Records shown START

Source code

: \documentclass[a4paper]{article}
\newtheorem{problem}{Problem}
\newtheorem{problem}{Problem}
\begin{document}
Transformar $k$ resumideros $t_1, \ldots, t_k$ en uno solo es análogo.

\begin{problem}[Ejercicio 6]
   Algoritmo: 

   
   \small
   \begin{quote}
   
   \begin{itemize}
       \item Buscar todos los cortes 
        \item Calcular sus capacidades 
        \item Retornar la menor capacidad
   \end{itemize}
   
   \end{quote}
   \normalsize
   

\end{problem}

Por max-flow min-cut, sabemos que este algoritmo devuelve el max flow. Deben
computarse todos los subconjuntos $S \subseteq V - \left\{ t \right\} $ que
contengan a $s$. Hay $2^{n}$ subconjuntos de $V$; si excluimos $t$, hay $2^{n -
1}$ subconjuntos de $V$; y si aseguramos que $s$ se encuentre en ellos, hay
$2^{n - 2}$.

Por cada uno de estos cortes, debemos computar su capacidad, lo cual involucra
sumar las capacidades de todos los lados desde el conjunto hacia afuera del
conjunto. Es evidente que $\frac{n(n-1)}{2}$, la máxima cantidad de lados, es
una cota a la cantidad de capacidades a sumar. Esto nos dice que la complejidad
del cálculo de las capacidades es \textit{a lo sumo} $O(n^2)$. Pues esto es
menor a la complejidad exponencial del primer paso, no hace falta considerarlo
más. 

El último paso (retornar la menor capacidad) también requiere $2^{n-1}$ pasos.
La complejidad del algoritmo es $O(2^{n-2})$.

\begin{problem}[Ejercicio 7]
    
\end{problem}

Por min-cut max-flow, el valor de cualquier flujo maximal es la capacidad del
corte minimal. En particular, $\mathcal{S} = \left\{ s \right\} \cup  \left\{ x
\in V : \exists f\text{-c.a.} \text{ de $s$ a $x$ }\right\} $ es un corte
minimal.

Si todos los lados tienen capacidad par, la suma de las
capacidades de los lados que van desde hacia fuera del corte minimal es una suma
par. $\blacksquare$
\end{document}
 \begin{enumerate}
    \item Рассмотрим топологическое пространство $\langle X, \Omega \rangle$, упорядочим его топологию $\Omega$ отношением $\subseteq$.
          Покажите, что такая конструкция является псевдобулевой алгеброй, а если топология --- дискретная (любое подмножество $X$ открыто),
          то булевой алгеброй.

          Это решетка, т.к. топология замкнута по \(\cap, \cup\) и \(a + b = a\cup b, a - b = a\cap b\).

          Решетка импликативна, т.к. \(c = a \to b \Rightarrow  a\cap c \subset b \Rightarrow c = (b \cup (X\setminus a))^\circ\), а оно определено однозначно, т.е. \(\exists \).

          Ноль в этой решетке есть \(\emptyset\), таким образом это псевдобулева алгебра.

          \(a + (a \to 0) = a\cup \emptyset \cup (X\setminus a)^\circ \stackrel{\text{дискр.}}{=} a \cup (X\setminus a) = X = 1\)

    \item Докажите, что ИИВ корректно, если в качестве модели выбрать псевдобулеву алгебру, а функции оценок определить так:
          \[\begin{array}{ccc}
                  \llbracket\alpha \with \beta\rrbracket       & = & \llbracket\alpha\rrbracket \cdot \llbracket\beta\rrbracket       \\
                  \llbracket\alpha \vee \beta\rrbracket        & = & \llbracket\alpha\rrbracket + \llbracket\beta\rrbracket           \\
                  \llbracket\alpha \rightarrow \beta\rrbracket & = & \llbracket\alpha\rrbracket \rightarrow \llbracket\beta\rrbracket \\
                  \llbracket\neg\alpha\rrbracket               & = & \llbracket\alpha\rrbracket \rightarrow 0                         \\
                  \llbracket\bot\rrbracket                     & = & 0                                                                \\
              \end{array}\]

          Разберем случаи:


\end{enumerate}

Records shown END

Task item:
Taking the entries above, please repeat each one exactly.

Output of the exercise:
Source code

: \documentclass[a4paper]{article}
\newtheorem{problem}{Problem}
\newtheorem{problem}{Problem}
\begin{document}
Transformar $k$ resumideros $t_1, \ldots, t_k$ en uno solo es análogo.

\begin{problem}[Ejercicio 6]
   Algoritmo: 

   
   \small
   \begin{quote}
   
   \begin{itemize}
       \item Buscar todos los cortes 
        \item Calcular sus capacidades 
        \item Retornar la menor capacidad
   \end{itemize}
   
   \end{quote}
   \normalsize
   

\end{problem}

Por max-flow min-cut, sabemos que este algoritmo devuelve el max flow. Deben
computarse todos los subconjuntos $S \subseteq V - \left\{ t \right\} $ que
contengan a $s$. Hay $2^{n}$ subconjuntos de $V$; si excluimos $t$, hay $2^{n -
1}$ subconjuntos de $V$; y si aseguramos que $s$ se encuentre en ellos, hay
$2^{n - 2}$.

Por cada uno de estos cortes, debemos computar su capacidad, lo cual involucra
sumar las capacidades de todos los lados desde el conjunto hacia afuera del
conjunto. Es evidente que $\frac{n(n-1)}{2}$, la máxima cantidad de lados, es
una cota a la cantidad de capacidades a sumar. Esto nos dice que la complejidad
del cálculo de las capacidades es \textit{a lo sumo} $O(n^2)$. Pues esto es
menor a la complejidad exponencial del primer paso, no hace falta considerarlo
más. 

El último paso (retornar la menor capacidad) también requiere $2^{n-1}$ pasos.
La complejidad del algoritmo es $O(2^{n-2})$.

\begin{problem}[Ejercicio 7]
    
\end{problem}

Por min-cut max-flow, el valor de cualquier flujo maximal es la capacidad del
corte minimal. En particular, $\mathcal{S} = \left\{ s \right\} \cup  \left\{ x
\in V : \exists f\text{-c.a.} \text{ de $s$ a $x$ }\right\} $ es un corte
minimal.

Si todos los lados tienen capacidad par, la suma de las
capacidades de los lados que van desde hacia fuera del corte minimal es una suma
par. $\blacksquare$
\end{document}
 \begin{enumerate}
    \item Рассмотрим топологическое пространство $\langle X, \Omega \rangle$, упорядочим его топологию $\Omega$ отношением $\subseteq$.
          Покажите, что такая конструкция является псевдобулевой алгеброй, а если топология --- дискретная (любое подмножество $X$ открыто),
          то булевой алгеброй.

          Это решетка, т.к. топология замкнута по \(\cap, \cup\) и \(a + b = a\cup b, a - b = a\cap b\).

          Решетка импликативна, т.к. \(c = a \to b \Rightarrow  a\cap c \subset b \Rightarrow c = (b \cup (X\setminus a))^\circ\), а оно определено однозначно, т.е. \(\exists \).

          Ноль в этой решетке есть \(\emptyset\), таким образом это псевдобулева алгебра.

          \(a + (a \to 0) = a\cup \emptyset \cup (X\setminus a)^\circ \stackrel{\text{дискр.}}{=} a \cup (X\setminus a) = X = 1\)

    \item Докажите, что ИИВ корректно, если в качестве модели выбрать псевдобулеву алгебру, а функции оценок определить так:
          \[\begin{array}{ccc}
                  \llbracket\alpha \with \beta\rrbracket       & = & \llbracket\alpha\rrbracket \cdot \llbracket\beta\rrbracket       \\
                  \llbracket\alpha \vee \beta\rrbracket        & = & \llbracket\alpha\rrbracket + \llbracket\beta\rrbracket           \\
                  \llbracket\alpha \rightarrow \beta\rrbracket & = & \llbracket\alpha\rrbracket \rightarrow \llbracket\beta\rrbracket \\
                  \llbracket\neg\alpha\rrbracket               & = & \llbracket\alpha\rrbracket \rightarrow 0                         \\
                  \llbracket\bot\rrbracket                     & = & 0                                                                \\
              \end{array}\]

          Разберем случаи:


\end{enumerate}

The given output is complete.